On NT + Fisco - Il Sole 24 Ore, Davide Greco and Maria Lucia Di Tanna discuss three significant rulings by the Supreme Court regarding employment income and international tax treaties. These rulings highlighted mistakes in the application and interpretation of the rules by the taxpayers, tax authorities or relevant cases law.
The common theme across the cases analyzed is the tax treatment of "cross-border" income from employment. Particular reference shall be made to the following:
- Judgment no. 22445 of August 8th, 2024, involving an Italian taxpayer who earned income from employment for a work performed for over 183 days in Kazakhstan;
- Judgment no. 24205 of September 9th, 2024, involving an Italian pilot working for a UK-based airline with actual headquarters in Portugal. In this case, the taxpayer’s defense argued for the exclusive taxing power of Portugal, as the country where the actual headquarters of the airline company were located, as per article 15, paragraph 3 of the Double Tax Treaty between Italy and Portugal;
- Judgment no. 22445 of December 2nd, 2024, which involved an Italian taxpayer who earned employment income for work performed in the United States. In this case, the taxpayer's defense argued that this income should be exclusively taxed in the United States, according to article 15, paragraph 1 of the Double Tax Treaty between the two countries.
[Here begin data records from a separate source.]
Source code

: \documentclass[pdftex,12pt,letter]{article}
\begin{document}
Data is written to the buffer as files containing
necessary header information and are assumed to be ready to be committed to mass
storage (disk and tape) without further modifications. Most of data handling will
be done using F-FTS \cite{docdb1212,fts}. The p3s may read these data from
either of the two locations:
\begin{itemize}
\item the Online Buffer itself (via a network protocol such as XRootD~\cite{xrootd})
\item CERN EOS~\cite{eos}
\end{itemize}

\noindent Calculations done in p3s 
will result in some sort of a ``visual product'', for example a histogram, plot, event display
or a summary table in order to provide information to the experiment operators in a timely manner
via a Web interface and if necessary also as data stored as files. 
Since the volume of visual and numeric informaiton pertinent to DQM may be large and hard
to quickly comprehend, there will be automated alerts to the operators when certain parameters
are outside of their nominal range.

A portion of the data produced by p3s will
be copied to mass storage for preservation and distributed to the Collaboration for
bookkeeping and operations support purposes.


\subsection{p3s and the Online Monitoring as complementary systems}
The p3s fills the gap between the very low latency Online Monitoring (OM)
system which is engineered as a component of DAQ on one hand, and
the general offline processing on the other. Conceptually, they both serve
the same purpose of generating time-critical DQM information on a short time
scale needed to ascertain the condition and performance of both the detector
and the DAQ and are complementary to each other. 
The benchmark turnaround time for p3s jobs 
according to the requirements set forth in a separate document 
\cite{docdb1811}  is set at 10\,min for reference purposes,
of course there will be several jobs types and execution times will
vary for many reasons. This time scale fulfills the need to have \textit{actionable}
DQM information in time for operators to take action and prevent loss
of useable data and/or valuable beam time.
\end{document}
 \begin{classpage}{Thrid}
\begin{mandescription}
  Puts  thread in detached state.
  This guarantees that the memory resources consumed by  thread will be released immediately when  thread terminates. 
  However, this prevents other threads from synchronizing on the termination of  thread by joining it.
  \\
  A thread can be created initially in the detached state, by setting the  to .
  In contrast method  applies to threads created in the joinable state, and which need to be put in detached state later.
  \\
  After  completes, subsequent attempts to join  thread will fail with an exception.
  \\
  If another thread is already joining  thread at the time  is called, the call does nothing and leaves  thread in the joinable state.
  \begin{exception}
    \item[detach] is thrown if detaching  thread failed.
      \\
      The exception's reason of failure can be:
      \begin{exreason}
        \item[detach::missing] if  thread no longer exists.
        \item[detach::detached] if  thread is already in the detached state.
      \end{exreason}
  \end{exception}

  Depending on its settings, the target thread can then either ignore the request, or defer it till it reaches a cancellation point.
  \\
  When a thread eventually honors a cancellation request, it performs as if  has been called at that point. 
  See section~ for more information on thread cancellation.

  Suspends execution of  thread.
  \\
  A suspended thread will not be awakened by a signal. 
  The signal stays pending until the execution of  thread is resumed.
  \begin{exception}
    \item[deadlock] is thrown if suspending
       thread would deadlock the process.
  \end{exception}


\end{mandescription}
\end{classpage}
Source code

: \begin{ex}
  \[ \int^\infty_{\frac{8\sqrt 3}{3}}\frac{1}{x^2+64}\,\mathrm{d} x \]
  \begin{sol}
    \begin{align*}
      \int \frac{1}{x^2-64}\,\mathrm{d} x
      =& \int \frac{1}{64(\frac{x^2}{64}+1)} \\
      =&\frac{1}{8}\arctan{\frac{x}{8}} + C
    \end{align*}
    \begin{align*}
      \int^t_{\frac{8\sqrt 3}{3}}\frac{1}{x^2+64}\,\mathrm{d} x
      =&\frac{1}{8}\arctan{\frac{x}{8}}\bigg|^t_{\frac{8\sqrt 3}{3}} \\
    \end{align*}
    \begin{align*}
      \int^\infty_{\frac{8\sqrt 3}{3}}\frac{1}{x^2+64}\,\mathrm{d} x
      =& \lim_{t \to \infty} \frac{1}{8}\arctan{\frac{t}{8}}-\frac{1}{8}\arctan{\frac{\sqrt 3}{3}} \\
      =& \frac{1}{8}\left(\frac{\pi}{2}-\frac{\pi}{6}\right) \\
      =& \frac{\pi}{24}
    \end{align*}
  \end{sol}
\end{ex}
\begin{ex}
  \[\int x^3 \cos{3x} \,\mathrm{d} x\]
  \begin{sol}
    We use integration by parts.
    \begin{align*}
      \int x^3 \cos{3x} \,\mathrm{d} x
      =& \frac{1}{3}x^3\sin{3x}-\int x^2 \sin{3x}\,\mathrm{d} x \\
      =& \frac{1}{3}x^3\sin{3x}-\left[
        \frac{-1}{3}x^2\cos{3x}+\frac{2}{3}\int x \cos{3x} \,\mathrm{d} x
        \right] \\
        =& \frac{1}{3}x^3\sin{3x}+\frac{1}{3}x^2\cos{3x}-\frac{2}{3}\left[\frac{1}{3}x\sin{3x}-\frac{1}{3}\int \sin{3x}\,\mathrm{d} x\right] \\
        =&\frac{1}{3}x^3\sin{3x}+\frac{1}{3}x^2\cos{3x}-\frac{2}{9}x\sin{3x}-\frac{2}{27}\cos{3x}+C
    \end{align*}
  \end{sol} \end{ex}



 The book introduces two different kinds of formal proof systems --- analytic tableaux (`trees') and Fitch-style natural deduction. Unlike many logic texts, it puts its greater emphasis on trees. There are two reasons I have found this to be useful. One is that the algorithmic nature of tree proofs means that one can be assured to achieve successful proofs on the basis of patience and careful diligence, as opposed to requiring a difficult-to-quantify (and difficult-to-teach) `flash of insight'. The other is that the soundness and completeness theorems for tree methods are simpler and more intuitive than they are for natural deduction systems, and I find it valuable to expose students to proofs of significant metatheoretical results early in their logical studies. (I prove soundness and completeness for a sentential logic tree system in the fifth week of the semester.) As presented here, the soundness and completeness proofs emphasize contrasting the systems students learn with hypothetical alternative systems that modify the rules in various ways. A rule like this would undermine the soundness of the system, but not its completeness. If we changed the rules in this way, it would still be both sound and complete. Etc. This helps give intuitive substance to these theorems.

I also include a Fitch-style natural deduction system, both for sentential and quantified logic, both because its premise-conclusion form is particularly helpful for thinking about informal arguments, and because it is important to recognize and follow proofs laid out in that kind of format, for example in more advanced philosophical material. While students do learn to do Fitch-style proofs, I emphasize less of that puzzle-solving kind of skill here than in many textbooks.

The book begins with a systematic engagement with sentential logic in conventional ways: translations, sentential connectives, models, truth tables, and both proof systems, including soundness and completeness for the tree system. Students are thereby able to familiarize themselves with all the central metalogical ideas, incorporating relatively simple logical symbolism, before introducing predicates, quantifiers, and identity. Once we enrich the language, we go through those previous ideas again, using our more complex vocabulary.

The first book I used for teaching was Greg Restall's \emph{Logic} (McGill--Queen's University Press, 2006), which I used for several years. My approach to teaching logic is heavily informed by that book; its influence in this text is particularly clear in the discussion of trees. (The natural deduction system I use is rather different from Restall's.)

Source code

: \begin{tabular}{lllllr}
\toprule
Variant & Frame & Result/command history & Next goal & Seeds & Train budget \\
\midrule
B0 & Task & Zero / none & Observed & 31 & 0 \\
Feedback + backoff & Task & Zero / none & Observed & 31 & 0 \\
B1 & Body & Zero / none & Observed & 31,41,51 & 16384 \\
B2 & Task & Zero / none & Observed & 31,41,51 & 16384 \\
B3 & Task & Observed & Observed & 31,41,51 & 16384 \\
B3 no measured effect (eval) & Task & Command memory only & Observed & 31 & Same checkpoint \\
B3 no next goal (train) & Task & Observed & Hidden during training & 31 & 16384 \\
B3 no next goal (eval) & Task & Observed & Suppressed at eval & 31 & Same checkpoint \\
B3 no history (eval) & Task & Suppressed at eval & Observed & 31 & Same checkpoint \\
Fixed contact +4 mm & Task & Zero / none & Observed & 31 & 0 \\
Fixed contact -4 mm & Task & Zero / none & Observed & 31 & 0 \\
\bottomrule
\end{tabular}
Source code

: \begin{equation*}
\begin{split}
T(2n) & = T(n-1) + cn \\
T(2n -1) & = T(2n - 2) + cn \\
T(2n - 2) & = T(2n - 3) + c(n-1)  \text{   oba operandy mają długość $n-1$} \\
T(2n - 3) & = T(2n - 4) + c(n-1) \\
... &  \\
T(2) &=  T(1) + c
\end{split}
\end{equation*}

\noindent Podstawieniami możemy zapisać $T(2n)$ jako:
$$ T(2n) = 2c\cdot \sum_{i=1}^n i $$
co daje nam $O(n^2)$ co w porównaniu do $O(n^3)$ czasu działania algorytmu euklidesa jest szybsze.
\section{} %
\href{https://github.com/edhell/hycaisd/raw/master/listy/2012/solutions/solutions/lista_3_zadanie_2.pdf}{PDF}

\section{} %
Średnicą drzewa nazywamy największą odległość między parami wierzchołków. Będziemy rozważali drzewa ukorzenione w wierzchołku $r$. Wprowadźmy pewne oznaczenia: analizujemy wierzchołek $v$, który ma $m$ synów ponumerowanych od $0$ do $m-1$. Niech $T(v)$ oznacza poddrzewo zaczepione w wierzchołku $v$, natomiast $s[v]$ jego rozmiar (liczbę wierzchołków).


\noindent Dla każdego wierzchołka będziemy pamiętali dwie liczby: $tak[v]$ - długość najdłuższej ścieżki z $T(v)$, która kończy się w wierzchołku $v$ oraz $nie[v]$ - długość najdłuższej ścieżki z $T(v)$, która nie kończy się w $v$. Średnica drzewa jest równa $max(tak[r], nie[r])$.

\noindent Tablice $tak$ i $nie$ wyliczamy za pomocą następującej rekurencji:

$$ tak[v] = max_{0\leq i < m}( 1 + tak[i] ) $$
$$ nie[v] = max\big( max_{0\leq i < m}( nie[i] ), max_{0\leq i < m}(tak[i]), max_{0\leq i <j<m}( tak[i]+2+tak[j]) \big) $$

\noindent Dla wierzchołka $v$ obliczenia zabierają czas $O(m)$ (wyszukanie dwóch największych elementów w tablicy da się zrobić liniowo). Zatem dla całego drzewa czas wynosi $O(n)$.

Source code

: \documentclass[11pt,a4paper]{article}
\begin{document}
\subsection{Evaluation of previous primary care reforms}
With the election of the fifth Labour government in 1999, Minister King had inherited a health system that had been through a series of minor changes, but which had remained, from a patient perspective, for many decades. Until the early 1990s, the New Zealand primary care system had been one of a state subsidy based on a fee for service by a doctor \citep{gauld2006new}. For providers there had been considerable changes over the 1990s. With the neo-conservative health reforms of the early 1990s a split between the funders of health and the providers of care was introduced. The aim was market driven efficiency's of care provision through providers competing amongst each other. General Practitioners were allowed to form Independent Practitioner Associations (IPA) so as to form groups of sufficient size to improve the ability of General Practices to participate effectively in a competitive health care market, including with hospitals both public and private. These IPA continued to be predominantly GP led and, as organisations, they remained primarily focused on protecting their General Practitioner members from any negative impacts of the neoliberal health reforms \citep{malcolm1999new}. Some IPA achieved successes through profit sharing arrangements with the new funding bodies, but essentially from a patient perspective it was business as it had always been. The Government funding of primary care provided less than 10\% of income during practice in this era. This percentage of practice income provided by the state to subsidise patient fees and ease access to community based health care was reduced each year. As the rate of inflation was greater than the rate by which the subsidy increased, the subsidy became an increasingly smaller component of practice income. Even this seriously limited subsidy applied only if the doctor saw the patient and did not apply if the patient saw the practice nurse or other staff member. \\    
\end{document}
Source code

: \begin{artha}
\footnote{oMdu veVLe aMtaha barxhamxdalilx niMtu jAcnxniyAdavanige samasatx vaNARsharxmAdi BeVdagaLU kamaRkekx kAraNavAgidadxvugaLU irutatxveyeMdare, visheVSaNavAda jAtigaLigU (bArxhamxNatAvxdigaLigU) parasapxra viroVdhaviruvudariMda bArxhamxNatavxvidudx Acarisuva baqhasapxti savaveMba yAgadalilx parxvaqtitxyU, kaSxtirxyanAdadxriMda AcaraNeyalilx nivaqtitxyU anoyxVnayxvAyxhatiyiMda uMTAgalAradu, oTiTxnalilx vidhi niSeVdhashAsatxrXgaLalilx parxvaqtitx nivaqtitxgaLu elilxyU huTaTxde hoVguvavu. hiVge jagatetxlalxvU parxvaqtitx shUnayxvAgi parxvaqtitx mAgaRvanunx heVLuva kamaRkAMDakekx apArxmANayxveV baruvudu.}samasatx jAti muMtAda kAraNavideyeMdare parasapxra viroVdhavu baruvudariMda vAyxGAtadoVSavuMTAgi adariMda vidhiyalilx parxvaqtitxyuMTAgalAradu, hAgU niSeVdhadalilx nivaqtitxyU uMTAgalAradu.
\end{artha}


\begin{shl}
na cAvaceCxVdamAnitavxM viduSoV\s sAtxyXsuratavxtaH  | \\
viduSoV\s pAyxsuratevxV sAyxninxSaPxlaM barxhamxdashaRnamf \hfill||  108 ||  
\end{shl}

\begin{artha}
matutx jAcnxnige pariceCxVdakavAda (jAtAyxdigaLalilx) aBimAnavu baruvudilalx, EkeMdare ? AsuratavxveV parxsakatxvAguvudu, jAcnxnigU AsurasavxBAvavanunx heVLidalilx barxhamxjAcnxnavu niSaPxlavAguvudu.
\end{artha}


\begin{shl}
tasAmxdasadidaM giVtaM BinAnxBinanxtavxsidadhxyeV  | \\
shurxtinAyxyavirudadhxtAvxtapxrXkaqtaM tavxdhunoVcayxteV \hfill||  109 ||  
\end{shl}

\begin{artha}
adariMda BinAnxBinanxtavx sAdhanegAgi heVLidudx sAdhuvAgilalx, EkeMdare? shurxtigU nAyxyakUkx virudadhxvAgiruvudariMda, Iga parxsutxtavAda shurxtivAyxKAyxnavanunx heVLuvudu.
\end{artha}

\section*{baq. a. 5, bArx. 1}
In the first case, the Supreme Court ruled that the taxpayer’s stay abroad for more than half of the year was relevant only to exclude the exclusive taxing power of the country of residence, leading to the application of the double taxation “principle” between the State of residence and the State of source.
In the second case analyzed by Davide Greco and Ms. Maria Lucia Di Tanna, the “principle” of double taxation between the State where the headquarter of the employer is located and the State of residence of the international pilot finds its “legal ratio” in the English text of the Italy-Portugal Tax Treaty which, instead of the expression “shall be taxable” it uses the expression “may be taxed”. In particular, article 15, paragraph 3 of the treaty provides that: ‘(...) remuneration derived in respect of an employment exercised aboard a ship or aircraft operated in international traffic may be taxed in the Contracting State in which the place of effective management of the enterprise is situated’.
Finally, in the third case under examination, we also see a wrong interpretation of article 15, paragraph 1 of the Italy-USA Tax Treaty. This mistake has been emphasised by the Supreme Court that reminded the general principle of international tax law according to which the State of residence never loses its taxing power, even in international cases.